Más aún, en la rivalidad que mantiene en estos momentos con Al Qaeda por la hegemonía del yihadismo internacional en su conjunto, el EI ha conseguido recabar el apoyo de organizaciones yihadistas de relativa reciente aparición, como Ansar al Sharia en Túnez y Libia, Ansar Bayt al Maqdis en Egipto o Abu Sayaf en Filipinas. Además, ha provocado significativas fracturas en extensiones territoriales de Al Qaeda tan afianzadas como Al Qaeda en la Península Arábiga (AQPA) o Al Qaeda en el Magreb Islámico (AQMI), e incluso escisiones en entidades asociadas con aquella estructura terrorista de la importancia de Therik e Taliban Pakistan.

Sin embargo, la realidad es que el EI y Al Qaeda comparten ideología y fines. A ambas es común la misma versión fundamentalista y belicosa del islam que se denomina salafismo yihadista. Ambas coinciden también en un mismo objetivo último declarado, que no es otro que el de extender por la fuerza la observancia de esa religión, en su expresión más excluyente y rigorista, sobre el conjunto de la humanidad y reinstaurar el califato —una suerte de imperio político panislámico— sobre el conjunto de territorios en los que rigen o han regido alguna vez, desde el siglo VII, las estipulaciones plasmadas en el Corán. ¿Dónde está pues la diferencia?

Para empezar, la diferencia está en que el EI, ante su población de referencia, por otra parte la misma de Al Qaeda, presenta como resultados lo que para esta última siguen siendo aspiraciones. Mientras que el EI controla amplias franjas de Siria e Irak, Al Qaeda central se encuentra recluida desde 2002, bajo la protección de islamistas radicales, en las áreas tribales de Pakistán, AQPA tiene muy limitado su espacio de influencia en Yemen y AQMI fracasó en mantener el condominio que durante 2012 instauró, junto al Movimiento por la Unicidad y la Yihad en África Occidental y a Ansar al Din, en el norte de Malí.
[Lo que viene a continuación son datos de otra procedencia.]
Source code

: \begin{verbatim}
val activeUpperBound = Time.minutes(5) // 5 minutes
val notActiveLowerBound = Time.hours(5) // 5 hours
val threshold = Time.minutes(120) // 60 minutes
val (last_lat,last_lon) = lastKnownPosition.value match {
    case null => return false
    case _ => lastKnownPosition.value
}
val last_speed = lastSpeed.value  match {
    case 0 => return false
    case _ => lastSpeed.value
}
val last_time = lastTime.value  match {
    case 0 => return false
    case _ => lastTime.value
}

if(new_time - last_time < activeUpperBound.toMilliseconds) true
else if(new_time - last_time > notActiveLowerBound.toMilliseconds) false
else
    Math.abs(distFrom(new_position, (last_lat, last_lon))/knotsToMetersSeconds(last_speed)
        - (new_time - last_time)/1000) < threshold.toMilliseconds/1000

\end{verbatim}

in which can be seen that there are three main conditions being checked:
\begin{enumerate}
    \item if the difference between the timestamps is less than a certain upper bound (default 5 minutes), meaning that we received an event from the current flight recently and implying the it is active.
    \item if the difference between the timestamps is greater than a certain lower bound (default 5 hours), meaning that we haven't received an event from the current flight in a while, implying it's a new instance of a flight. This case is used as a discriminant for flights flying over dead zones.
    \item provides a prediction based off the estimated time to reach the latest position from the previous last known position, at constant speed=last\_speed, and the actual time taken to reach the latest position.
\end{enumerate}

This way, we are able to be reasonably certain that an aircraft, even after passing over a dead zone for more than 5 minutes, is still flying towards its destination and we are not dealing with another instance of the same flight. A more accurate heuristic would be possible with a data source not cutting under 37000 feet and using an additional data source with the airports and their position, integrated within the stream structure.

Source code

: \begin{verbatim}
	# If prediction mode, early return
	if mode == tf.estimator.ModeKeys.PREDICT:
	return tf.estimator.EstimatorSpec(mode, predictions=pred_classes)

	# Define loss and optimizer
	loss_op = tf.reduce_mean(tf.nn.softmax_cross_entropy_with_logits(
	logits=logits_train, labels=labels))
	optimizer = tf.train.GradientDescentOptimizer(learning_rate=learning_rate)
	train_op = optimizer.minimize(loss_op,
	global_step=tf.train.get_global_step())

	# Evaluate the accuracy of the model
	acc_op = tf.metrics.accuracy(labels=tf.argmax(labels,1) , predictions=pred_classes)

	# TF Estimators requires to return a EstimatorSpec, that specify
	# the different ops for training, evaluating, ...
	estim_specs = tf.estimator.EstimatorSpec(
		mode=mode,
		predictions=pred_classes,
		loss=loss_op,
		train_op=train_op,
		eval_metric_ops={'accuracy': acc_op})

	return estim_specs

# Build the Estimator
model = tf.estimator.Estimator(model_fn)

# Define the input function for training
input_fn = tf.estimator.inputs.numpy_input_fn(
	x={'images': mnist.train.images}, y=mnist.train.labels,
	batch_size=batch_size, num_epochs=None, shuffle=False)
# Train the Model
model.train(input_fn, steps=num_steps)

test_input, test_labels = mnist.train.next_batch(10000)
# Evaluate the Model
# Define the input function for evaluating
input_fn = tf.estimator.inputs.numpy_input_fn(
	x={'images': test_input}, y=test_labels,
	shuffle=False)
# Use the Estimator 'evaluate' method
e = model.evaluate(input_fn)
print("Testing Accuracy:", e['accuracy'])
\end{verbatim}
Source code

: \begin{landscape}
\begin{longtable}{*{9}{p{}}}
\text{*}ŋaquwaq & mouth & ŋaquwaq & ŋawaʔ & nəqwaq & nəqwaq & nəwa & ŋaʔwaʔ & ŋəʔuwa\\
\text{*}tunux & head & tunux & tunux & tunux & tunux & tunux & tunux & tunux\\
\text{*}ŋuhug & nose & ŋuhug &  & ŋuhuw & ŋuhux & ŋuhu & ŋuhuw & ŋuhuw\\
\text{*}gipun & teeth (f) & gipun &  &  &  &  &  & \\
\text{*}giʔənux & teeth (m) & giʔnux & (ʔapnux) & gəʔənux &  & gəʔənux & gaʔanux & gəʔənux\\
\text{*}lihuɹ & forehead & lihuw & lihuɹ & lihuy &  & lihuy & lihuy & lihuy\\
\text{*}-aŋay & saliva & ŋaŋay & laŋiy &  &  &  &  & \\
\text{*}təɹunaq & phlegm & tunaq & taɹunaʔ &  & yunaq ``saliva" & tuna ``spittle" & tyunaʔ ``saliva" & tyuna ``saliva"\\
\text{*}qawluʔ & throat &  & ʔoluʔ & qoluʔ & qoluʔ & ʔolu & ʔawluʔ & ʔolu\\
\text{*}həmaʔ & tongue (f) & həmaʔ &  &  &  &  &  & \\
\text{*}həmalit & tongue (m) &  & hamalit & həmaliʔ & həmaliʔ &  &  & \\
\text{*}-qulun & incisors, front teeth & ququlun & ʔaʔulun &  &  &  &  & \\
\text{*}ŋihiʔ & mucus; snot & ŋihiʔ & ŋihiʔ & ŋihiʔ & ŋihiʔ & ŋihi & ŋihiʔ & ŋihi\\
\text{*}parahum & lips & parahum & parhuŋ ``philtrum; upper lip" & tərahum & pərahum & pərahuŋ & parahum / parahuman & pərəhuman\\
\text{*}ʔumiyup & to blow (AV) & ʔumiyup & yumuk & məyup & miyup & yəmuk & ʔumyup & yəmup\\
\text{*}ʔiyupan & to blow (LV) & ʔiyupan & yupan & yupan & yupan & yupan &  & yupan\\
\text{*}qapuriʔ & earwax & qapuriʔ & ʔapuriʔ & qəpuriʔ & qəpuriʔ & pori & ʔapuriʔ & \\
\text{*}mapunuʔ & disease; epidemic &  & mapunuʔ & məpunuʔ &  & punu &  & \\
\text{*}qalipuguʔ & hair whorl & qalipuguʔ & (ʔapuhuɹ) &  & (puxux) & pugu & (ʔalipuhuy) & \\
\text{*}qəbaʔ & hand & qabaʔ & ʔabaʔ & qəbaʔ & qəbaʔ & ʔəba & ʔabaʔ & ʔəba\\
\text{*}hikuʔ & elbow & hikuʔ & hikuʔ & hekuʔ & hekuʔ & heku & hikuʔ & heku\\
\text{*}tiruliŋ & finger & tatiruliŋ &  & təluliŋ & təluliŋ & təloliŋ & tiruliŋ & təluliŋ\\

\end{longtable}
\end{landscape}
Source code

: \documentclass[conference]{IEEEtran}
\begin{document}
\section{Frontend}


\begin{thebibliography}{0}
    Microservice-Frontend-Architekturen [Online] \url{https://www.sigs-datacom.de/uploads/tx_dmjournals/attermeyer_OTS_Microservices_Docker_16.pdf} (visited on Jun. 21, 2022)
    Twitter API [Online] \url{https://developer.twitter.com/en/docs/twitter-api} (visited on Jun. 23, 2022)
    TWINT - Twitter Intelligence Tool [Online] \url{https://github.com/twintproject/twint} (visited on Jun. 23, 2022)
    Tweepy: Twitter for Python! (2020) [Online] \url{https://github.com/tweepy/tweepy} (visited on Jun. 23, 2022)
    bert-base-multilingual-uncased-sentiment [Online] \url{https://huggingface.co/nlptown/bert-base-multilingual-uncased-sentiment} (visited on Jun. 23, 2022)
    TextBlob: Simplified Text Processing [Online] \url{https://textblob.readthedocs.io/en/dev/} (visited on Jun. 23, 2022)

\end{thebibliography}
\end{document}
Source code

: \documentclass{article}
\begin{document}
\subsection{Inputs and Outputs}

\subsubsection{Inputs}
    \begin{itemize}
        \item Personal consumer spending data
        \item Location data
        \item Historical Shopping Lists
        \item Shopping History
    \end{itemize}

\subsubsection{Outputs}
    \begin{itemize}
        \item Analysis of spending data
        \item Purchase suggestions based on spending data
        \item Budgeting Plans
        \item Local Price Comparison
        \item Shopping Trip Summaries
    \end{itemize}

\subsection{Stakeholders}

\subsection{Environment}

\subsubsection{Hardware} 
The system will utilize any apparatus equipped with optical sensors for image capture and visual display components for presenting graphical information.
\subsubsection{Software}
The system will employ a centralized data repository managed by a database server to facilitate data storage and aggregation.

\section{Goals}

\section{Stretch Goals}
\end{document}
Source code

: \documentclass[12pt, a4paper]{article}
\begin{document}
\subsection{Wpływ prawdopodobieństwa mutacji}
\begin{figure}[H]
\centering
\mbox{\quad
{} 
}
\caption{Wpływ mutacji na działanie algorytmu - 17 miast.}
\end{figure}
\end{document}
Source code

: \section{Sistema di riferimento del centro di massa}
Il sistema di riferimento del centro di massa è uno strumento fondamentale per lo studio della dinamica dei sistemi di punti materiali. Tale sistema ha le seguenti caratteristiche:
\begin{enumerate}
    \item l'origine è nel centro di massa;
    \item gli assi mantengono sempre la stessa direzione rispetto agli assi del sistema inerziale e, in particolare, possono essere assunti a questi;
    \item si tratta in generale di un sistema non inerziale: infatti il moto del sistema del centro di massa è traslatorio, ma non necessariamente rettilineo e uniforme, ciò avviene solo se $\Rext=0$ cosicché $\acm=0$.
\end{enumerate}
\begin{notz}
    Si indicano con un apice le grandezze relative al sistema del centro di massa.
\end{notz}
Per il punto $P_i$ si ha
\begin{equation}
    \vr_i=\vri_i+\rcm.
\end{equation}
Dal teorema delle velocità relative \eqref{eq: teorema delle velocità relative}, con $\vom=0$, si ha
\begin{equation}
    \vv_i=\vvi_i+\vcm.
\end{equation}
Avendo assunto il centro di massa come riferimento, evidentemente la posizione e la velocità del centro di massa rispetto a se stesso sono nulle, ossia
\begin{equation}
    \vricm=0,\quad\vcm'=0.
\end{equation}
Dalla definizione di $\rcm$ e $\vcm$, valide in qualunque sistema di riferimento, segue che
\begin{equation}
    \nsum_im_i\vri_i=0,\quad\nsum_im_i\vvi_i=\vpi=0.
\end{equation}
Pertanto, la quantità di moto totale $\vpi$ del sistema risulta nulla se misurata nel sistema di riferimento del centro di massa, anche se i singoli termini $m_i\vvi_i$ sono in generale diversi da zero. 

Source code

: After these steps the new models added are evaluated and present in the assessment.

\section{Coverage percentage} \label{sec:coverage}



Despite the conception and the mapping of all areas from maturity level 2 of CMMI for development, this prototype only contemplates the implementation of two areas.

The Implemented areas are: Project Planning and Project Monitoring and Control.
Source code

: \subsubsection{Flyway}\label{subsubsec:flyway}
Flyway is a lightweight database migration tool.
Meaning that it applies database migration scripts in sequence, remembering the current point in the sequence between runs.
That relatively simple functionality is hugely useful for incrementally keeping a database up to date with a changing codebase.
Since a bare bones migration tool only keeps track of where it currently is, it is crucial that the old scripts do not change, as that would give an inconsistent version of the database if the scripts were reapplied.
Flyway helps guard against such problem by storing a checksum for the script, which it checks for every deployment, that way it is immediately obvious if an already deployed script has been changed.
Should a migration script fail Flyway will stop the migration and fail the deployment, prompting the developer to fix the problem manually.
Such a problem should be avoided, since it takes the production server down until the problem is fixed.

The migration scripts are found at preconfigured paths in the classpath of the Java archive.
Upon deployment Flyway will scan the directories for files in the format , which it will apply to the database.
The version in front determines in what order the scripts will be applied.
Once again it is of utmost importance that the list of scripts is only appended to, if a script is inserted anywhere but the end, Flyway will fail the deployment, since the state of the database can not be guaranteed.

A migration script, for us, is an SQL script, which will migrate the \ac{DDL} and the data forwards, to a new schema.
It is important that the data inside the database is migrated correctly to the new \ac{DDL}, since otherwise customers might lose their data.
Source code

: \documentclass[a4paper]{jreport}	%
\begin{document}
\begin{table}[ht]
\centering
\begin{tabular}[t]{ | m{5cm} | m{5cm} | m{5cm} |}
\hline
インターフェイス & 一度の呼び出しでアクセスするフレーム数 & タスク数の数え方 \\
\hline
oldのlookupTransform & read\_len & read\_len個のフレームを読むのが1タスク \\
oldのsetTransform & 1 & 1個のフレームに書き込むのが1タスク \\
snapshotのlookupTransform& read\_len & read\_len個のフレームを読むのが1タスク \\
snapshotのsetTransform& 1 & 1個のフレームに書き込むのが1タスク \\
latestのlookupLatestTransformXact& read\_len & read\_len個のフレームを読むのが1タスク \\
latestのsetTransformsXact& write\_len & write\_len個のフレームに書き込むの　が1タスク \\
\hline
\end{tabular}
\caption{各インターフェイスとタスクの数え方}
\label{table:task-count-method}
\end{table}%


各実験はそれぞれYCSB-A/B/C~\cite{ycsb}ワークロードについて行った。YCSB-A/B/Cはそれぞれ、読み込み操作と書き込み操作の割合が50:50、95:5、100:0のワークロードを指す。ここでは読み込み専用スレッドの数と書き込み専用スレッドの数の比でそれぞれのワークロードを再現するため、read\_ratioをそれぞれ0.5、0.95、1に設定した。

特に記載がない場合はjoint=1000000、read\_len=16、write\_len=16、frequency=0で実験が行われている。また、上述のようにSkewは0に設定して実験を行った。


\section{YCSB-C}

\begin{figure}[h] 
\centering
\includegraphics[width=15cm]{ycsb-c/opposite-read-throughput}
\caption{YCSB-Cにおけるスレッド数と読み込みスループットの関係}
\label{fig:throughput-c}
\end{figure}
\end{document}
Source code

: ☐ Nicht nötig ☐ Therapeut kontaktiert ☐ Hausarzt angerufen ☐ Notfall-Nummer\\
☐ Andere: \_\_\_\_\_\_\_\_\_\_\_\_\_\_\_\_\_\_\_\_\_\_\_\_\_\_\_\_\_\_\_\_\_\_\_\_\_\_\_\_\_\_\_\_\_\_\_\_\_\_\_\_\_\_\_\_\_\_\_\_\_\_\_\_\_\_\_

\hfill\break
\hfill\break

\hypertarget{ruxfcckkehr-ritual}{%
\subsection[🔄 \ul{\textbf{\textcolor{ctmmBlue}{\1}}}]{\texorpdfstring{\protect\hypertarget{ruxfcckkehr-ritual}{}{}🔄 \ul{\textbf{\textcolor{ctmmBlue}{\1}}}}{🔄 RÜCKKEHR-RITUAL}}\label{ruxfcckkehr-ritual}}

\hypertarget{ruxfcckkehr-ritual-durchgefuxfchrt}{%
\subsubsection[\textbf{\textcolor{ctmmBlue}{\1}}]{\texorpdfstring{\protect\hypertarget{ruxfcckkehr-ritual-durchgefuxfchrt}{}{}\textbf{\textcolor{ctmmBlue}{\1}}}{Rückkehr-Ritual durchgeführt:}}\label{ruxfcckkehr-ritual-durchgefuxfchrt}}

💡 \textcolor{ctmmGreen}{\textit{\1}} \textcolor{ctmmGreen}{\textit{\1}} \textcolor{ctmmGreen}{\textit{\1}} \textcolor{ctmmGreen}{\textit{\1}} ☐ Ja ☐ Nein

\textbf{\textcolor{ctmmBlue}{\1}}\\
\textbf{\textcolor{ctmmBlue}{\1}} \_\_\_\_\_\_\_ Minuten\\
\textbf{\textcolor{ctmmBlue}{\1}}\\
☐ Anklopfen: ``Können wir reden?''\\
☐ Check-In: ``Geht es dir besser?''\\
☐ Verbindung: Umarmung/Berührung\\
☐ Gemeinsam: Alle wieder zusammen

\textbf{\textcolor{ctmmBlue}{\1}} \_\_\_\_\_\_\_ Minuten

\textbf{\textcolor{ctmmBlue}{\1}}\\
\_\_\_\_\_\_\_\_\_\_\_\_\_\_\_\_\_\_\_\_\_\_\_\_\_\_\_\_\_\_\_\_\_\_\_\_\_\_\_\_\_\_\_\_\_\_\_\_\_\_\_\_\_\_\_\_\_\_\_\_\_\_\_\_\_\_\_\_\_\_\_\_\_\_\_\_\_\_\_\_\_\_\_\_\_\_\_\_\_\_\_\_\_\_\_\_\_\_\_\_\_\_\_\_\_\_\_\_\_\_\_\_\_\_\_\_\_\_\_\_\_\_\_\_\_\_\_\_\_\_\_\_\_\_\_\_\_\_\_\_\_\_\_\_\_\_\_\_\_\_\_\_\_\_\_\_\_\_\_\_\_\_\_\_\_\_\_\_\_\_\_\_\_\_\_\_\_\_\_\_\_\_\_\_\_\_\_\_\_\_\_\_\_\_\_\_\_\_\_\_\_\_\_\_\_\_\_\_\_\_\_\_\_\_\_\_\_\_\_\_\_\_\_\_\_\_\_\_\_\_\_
Mientras que Al Qaeda pretende, desde al menos mediada la década de los noventa, restablecer el califato, el Estado Islámico lo ha proclamado en la práctica —aunque administrativamente delimitado entre Alepo y Diyala— y ha convertido a su propio líder en el nuevo califa que reclama autoridad política y religiosa sobre todos los musulmanes del planeta. Poco importa que los dirigentes de aquella insistan una y otra vez en que aún no se dan las condiciones favorables para crear y consolidar el califato. Habiéndose anticipado en ello y disponiendo de una base territorial donde ejerce poder y que otorga credibilidad a su propaganda, al EI se le atribuyen un éxito y unas expectativas de éxito que le son negadas a Al Qaeda.

A este respecto, unas palabras de Osama Bin Laden, quien fuera fundador y emir de Al Qaeda hasta su abatimiento en Abbottabad, Pakistán, en mayo de 2011, permiten aprehender con particular rotundidad lo que, en definitiva, tiene o se percibe tiene el EI que en estos momentos no tiene o se percibe no tiene aquella. En noviembre de 2001, apenas dos meses después de los atentados de Nueva York y Washington —de los que ahora se cumplen 13 años—, dirigiéndose a unos partidarios suyos reunidos en la localidad afgana de Kandahar, afirmó: “Cuando la gente ve un caballo fuerte y un caballo débil, preferirá el caballo fuerte”.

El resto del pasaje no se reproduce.